▶ [Recorded information]
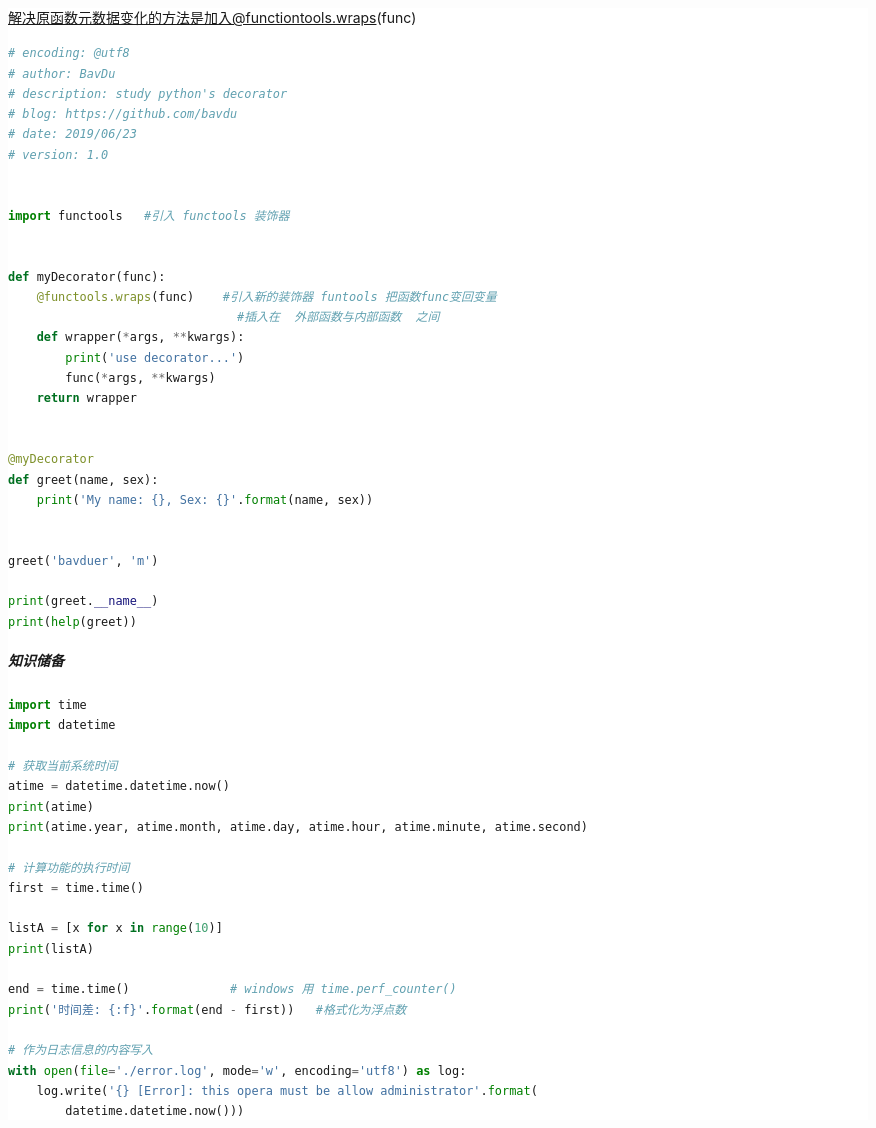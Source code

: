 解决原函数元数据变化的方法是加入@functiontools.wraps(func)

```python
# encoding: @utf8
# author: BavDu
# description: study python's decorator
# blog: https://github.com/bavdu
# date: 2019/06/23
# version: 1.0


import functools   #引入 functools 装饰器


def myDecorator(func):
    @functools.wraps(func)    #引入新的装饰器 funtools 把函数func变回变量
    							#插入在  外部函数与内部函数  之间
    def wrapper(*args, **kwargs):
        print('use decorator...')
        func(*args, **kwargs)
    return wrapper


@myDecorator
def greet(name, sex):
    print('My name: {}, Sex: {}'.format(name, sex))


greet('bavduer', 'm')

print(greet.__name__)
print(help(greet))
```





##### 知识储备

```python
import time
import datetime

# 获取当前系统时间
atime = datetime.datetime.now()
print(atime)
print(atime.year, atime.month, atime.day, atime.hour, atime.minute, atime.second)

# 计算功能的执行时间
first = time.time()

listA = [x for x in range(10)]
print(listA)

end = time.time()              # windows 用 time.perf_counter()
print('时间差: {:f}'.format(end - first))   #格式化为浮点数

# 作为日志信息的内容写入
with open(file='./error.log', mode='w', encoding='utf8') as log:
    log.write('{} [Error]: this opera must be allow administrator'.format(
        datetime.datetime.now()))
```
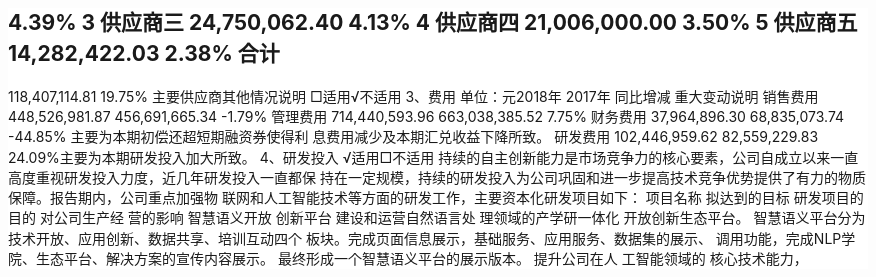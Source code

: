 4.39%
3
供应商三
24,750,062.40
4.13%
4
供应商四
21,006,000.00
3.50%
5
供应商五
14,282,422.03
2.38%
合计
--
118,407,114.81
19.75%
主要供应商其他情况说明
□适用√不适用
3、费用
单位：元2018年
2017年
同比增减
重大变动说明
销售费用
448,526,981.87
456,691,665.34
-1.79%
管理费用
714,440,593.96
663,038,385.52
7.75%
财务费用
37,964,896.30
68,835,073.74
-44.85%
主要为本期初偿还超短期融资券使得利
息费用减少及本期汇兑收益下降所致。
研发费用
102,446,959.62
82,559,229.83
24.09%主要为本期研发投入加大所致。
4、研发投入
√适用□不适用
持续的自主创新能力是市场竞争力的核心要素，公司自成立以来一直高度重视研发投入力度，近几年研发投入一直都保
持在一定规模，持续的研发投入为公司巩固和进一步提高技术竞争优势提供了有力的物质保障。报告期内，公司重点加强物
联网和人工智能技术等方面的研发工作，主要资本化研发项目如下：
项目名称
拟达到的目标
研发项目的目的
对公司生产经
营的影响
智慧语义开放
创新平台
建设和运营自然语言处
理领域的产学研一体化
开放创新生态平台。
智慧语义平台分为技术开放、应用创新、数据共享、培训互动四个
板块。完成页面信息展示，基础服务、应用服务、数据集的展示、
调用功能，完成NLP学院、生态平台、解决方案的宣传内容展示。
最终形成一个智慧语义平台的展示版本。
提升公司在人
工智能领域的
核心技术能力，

▶ [Assignment]
Looking at the entries above, copy out every line in which "wrapper" occurs.

▶ [Response below]
    def wrapper(*args, **kwargs):
    return wrapper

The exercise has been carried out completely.